#### [Exercise objective]
Copy word for word, please, the lines of the entries below running from the one containing "Los diagramas de" to the one containing "o una serie", both ends included.

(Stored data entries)
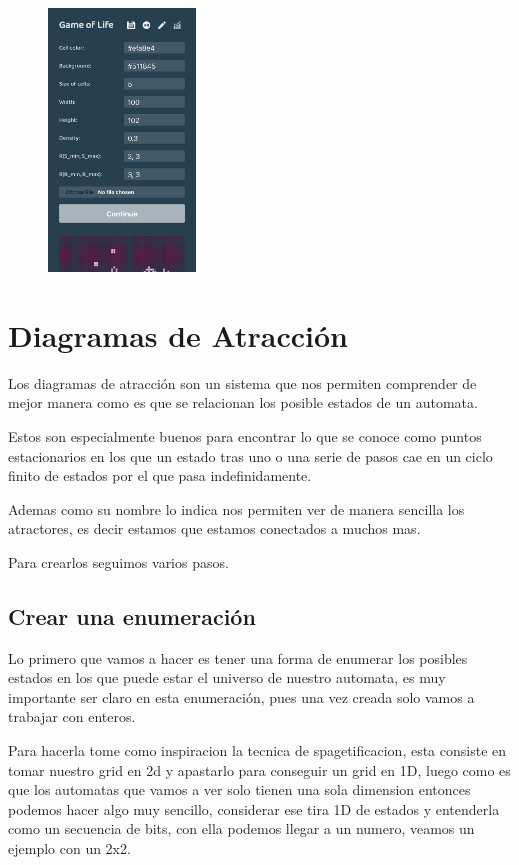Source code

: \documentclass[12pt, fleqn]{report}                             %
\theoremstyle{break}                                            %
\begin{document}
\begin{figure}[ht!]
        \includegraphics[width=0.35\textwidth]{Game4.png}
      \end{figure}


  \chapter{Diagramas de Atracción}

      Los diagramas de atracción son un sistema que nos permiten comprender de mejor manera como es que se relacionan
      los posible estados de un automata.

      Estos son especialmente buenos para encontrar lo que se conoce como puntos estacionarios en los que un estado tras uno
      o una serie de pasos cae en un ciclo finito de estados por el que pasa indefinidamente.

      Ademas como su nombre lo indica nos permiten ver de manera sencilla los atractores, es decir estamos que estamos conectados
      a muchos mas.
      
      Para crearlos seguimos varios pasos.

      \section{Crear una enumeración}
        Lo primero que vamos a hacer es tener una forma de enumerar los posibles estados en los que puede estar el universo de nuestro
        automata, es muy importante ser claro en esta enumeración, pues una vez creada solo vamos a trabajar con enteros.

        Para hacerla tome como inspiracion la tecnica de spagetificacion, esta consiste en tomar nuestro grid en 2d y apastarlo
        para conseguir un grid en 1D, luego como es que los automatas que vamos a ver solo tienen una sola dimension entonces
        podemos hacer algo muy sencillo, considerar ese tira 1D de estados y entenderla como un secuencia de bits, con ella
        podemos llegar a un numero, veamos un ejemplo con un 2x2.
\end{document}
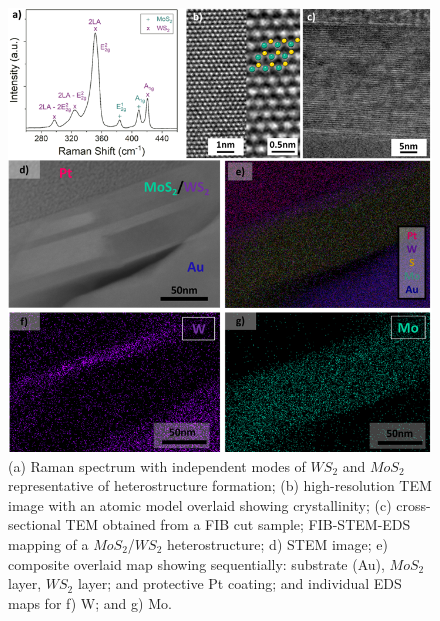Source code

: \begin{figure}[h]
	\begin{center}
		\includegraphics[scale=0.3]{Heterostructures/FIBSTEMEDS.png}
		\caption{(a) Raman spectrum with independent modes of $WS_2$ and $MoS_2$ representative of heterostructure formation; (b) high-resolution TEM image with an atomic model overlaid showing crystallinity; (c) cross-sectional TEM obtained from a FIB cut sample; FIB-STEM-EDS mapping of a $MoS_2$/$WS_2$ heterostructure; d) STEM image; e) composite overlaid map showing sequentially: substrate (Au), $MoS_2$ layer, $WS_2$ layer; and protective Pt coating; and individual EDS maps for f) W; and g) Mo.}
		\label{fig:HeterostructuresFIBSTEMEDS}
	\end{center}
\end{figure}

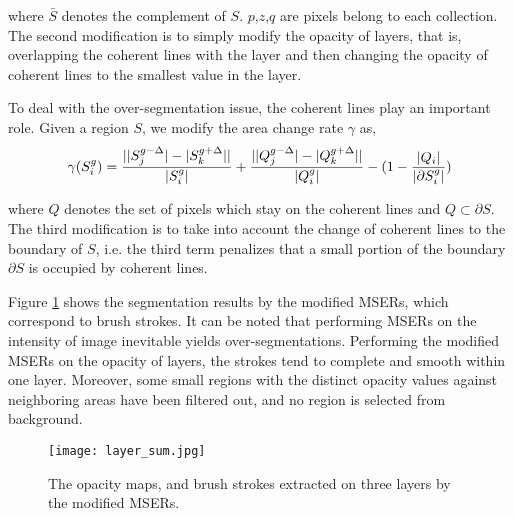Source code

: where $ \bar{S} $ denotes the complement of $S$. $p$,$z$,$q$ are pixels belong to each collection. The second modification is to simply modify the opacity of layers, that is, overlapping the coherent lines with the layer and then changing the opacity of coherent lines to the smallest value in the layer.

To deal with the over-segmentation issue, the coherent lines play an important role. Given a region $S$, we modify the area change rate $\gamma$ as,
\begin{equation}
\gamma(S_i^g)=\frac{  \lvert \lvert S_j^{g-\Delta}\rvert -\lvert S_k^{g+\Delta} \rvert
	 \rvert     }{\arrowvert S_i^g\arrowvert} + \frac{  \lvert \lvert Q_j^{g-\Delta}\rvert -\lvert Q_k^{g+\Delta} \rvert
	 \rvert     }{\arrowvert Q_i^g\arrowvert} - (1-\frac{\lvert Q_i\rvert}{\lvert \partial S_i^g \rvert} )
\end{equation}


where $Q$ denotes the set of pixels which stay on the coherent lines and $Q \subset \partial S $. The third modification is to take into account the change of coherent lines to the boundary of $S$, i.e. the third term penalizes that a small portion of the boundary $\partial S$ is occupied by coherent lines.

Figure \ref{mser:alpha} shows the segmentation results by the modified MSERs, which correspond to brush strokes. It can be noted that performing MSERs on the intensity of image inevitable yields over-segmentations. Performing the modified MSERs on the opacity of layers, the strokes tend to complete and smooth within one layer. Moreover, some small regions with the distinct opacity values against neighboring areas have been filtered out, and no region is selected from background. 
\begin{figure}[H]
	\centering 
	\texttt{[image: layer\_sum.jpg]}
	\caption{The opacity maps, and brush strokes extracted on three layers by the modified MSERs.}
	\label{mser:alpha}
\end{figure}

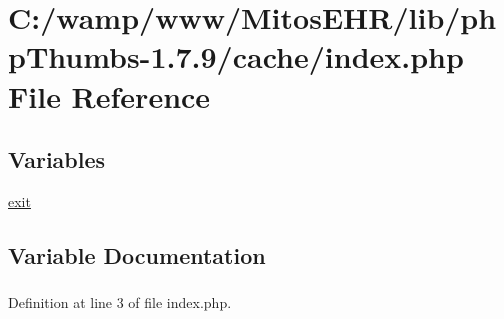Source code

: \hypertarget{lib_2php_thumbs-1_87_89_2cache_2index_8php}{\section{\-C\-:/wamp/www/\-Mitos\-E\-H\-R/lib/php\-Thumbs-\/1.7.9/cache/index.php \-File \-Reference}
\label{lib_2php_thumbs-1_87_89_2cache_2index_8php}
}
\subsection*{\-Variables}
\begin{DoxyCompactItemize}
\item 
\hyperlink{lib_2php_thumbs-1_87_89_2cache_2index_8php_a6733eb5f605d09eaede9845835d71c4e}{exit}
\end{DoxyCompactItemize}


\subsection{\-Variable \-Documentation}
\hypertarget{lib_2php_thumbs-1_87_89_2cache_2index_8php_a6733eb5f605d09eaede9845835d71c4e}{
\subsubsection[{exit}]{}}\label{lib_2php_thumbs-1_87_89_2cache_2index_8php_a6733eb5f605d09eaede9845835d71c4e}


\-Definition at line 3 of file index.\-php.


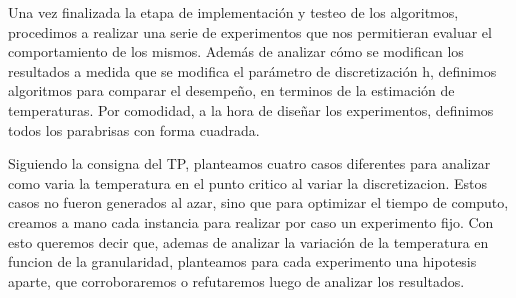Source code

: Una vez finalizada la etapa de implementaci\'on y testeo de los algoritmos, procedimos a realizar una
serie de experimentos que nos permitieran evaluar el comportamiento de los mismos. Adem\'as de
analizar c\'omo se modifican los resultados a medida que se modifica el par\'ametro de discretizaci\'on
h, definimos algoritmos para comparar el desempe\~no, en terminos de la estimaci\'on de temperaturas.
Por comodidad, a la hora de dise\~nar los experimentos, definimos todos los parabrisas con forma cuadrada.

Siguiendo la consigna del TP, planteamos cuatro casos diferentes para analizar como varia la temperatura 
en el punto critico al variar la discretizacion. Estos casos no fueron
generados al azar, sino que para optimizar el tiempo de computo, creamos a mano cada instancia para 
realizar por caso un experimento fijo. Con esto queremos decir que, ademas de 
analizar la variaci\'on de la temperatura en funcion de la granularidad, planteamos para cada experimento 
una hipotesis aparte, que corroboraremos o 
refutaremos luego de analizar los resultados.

#### [Completed exercise]
      Los diagramas de atracción son un sistema que nos permiten comprender de mejor manera como es que se relacionan
      los posible estados de un automata.

      Estos son especialmente buenos para encontrar lo que se conoce como puntos estacionarios en los que un estado tras uno
      o una serie de pasos cae en un ciclo finito de estados por el que pasa indefinidamente.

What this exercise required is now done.